The United States Supreme Court’s June 25, 2013 decision, Shelby County v. Holder, struck down Section 4 of the 1965 Voting Rights Act, eliminating a “preclearance” coverage formula that had subjected numerous jurisdictions with checkered voting rights histories to the U.S. Department of Justice’s oversight. Although the decision allows Congress to create a new coverage formula, in today’s political climate that appears unlikely. While the preclearance system was often associated with deep Southern states like Alabama and Mississippi, in 1971 three New York City counties – Bronx, Kings and New York – were added as covered jurisdictions, and since then the DOJ has blocked New York voting laws on several occasions to protect the rights of minority voters. This article examines Shelby County v. Holder, its consequences for minority voting rights across the country, particularly in New York, and possible local remedies in the event of Congressional inaction.
Before 1965, minority voters, particularly African-Americans in the south, faced tremendous obstacles registering and exercising the right to vote. The Voting Rights Act passed following an intense period of activism led by Dr. Martin Luther King, Jr. and an aggressive lobbying effort from President Lyndon Johnson in the wake of President John F Kennedy’s assassination. The VRA did more to further ballot access to minorities than any legislation since the Civil War. The statute was extended in 1970, 1975, 1982, and 2006. In 2006, the Senate voted unanimously, 98-0, in its favor, while the House of Representatives supported its extension 390-33.

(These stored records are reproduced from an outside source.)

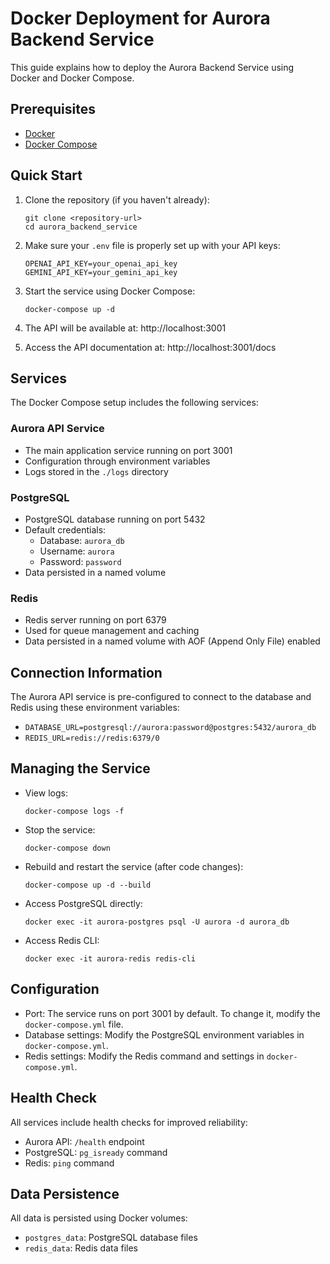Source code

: # Docker Deployment for Aurora Backend Service

This guide explains how to deploy the Aurora Backend Service using Docker and Docker Compose.

## Prerequisites

- [Docker](https://docs.docker.com/get-docker/)
- [Docker Compose](https://docs.docker.com/compose/install/)

## Quick Start

1. Clone the repository (if you haven't already):
   ```
   git clone <repository-url>
   cd aurora_backend_service
   ```

2. Make sure your `.env` file is properly set up with your API keys:
   ```
   OPENAI_API_KEY=your_openai_api_key
   GEMINI_API_KEY=your_gemini_api_key
   ```

3. Start the service using Docker Compose:
   ```
   docker-compose up -d
   ```

4. The API will be available at: http://localhost:3001

5. Access the API documentation at: http://localhost:3001/docs

## Services

The Docker Compose setup includes the following services:

### Aurora API Service
- The main application service running on port 3001
- Configuration through environment variables
- Logs stored in the `./logs` directory

### PostgreSQL
- PostgreSQL database running on port 5432
- Default credentials:
  - Database: `aurora_db`
  - Username: `aurora`
  - Password: `password`
- Data persisted in a named volume

### Redis
- Redis server running on port 6379
- Used for queue management and caching
- Data persisted in a named volume with AOF (Append Only File) enabled

## Connection Information

The Aurora API service is pre-configured to connect to the database and Redis using these environment variables:
- `DATABASE_URL=postgresql://aurora:password@postgres:5432/aurora_db`
- `REDIS_URL=redis://redis:6379/0`

## Managing the Service

- View logs:
  ```
  docker-compose logs -f
  ```

- Stop the service:
  ```
  docker-compose down
  ```

- Rebuild and restart the service (after code changes):
  ```
  docker-compose up -d --build
  ```

- Access PostgreSQL directly:
  ```
  docker exec -it aurora-postgres psql -U aurora -d aurora_db
  ```

- Access Redis CLI:
  ```
  docker exec -it aurora-redis redis-cli
  ```

## Configuration

- Port: The service runs on port 3001 by default. To change it, modify the `docker-compose.yml` file.
- Database settings: Modify the PostgreSQL environment variables in `docker-compose.yml`.
- Redis settings: Modify the Redis command and settings in `docker-compose.yml`.

## Health Check

All services include health checks for improved reliability:
- Aurora API: `/health` endpoint
- PostgreSQL: `pg_isready` command
- Redis: `ping` command

## Data Persistence

All data is persisted using Docker volumes:
- `postgres_data`: PostgreSQL database files
- `redis_data`: Redis data files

The Supreme Court’s 5-4 decision in Shelby County v. Holder boiled down to a fundamental disagreement about whether preclearance coverage was still needed in the jurisdictions subject to Section 4(b) after decades of progress eradicating the most overt forms of racial discrimination that led to the VRA’s passage, such as literary tests and poll taxes. Shelby County, Alabama, located in a state in which preclearance was required, challenged Sections 4(b) and 5 of the VRA in the Federal District Court of Washington, D.C. At the time of the lawsuit, the jurisdictions covered under Section 4(b) included nine states: Alabama, Alaska, Arizona, Georgia, Louisiana, Mississippi, South Carolina, Texas and Virginia- and jurisdictions in California, Florida, Michigan, New York, North Carolina and South Dakota. The District Court upheld the VRA, finding ample evidence for its need in Congress’ 2006 reauthorization of the statute, and the U.S. Court of Appeals for the D.C. Circuit affirmed.

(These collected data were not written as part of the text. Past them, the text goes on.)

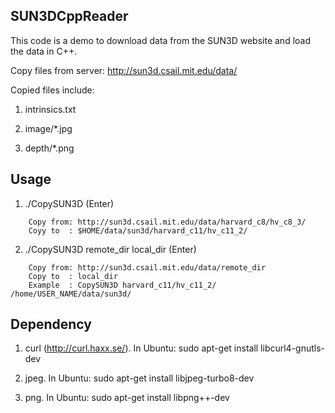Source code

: ## SUN3DCppReader

This code is a demo to download data from the SUN3D website and load the data in C++. 

Copy files from server:
	http://sun3d.csail.mit.edu/data/
	
	
Copied files include:

1. intrinsics.txt

2. image/*.jpg

3. depth/*.png

## Usage

1. ./CopySUN3D (Enter)
```
	Copy from: http://sun3d.csail.mit.edu/data/harvard_c8/hv_c8_3/
	Coyy to  : $HOME/data/sun3d/harvard_c11/hv_c11_2/
```

2. ./CopySUN3D remote_dir local_dir (Enter)
```
	Copy from: http://sun3d.csail.mit.edu/data/remote_dir
	Copy to  : local_dir
	Example  : CopySUN3D harvard_c11/hv_c11_2/ /home/USER_NAME/data/sun3d/
```

## Dependency

1. curl (http://curl.haxx.se/). In Ubuntu: sudo apt-get install libcurl4-gnutls-dev

2. jpeg. In Ubuntu: sudo apt-get install libjpeg-turbo8-dev

3. png. In Ubuntu: sudo apt-get install libpng++-dev



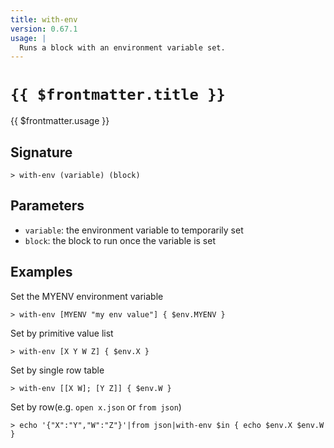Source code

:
 ```yaml
---
title: with-env
version: 0.67.1
usage: |
  Runs a block with an environment variable set.
---
```


# <code>{{ $frontmatter.title }}</code>

<div style='white-space: pre-wrap;'>{{ $frontmatter.usage }}</div>

## Signature

```> with-env (variable) (block)```

## Parameters

 -  `variable`: the environment variable to temporarily set
 -  `block`: the block to run once the variable is set

## Examples

Set the MYENV environment variable
```shell
> with-env [MYENV "my env value"] { $env.MYENV }
```

Set by primitive value list
```shell
> with-env [X Y W Z] { $env.X }
```

Set by single row table
```shell
> with-env [[X W]; [Y Z]] { $env.W }
```

Set by row(e.g. `open x.json` or `from json`)
```shell
> echo '{"X":"Y","W":"Z"}'|from json|with-env $in { echo $env.X $env.W }
```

The Supreme Court’s majority opinion, authored by Chief Justice Roberts, asked why the preclearance list had remained unchanged for decades, relying on data from the early 1970s. The Court struck down Section 4 as unconstitutional, finding that the coverage formula was dated and violated state sovereignty, while leaving Section 5’s preclearance enforcement requirement intact. By invalidating the preclearance coverage formula, however, the Court critically weakened Section 5, as Congress is unlikely to muster the political will to establish a new coverage formula.